ね!と、再び笑って手塚を促す不二は、もう別の顔になっている。
事件の時も感じたが、こうやって不二は自分の気持ちに蓋をするのだ。
鮮やかな笑顔を作って、何もないように。誰にも気付れないように。

だが、もう知っている。
そこにいつだって不二の心がないことを知っているから。

もう、誤魔化されない―――

「俺が知りたいんだ。俺が、お前に興味がある」
「・・・・っ」

さすがにその一言には不二も目を剥いた。
手塚がそんなことを言い出すなんて思いもしなかったから。

「な、なんで手塚が?」
「何も知らないままじゃ一人奈落の底へ落ちていく俺が浮かばれないだろう」
「一人・・・?」
「そう、お前が裕太君を選んだ時点で俺は一人死んでいくんだ。
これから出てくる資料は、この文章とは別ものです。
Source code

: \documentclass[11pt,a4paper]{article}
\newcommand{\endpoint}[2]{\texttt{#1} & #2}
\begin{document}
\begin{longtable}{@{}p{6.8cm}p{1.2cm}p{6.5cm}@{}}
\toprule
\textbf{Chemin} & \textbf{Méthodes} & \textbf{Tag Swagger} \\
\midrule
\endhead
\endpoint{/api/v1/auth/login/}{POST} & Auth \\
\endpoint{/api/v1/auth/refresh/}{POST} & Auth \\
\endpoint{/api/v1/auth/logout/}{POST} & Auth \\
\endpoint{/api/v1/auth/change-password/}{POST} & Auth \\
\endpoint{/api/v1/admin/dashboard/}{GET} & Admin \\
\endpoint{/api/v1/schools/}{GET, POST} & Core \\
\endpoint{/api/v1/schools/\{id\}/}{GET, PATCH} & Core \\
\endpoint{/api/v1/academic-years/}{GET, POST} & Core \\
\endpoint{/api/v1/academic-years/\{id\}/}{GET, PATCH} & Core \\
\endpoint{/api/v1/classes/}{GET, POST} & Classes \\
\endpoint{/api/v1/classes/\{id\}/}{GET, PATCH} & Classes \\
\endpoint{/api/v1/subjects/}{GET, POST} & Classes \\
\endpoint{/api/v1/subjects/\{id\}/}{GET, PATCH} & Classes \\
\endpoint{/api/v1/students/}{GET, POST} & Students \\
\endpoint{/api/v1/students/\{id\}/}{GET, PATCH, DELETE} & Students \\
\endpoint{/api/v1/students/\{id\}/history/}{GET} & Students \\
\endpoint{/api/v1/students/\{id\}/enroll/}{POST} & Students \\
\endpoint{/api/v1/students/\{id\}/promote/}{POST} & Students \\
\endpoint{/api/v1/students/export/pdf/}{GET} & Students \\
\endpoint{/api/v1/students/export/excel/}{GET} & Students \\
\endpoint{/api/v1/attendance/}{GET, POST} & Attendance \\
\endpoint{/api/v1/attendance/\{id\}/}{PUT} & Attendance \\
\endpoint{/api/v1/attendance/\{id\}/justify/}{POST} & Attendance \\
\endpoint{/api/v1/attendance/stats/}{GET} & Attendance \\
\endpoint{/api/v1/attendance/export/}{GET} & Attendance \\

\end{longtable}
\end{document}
理由を聞く権利がある」

もちろん本気でそこを拘っているわけではない。
多少ショックだったことは認めるが、当然だと受け止めているし、不二を恨む気持ちもない。

だが、知りたい。
不二の内側に、そこにある本音に興味があるというのは、手塚の紛れもない本心だった。

「「・・・・・」」

一つ傘の下、手塚は不二を見つめ、不二も手塚を見ていた。
暫しの沈黙が流れる。吹き込む雨に制服がじっとりと湿ってくるが、それでも手塚は1ミリも目を逸らさなかった。
手塚のその強い視線に根負けするかのように、

「そうだね・・・僕が君を殺すことになるんだよね・・・」

不二はポツリと言った。
ほんの少し遠慮がちで申し訳なさそうな小さな声。
それでも不二は手塚が求める理由をはっきと口に乗せた。

「僕、やっぱり裕太は見捨てられない。裕太の成長を認めたばかりだけど、見守るのと見捨てるのは違うから」

いくら弟が一人立ちしてようとも、姉として弟を護る義務はある。
自分がその命を握っているのなら、なんとしても生かせてみせる。

「でも・・・」

でも、それはそれ。
姉である前に一人の女の子であり、その気持ちの上で手塚はかけがえのない存在だ。

だから―――

「一人じゃないよ?」
「え?」
「君を一人で死なせたりしない」
「・・・・・」

手塚の喉がごくりと音を立てる。
不二がこれから何を言おうとしているのか。
本能で分かってしまったのかもしれない。

裕太を助けるということは、手塚を見捨てるということ。
だがそこにはもう一つ選択肢があった。

「僕も・・・」
「・・・・・」

不二が見捨てたのは手塚ではなく、

「僕も一緒に飛び降りる」

自分自身だった。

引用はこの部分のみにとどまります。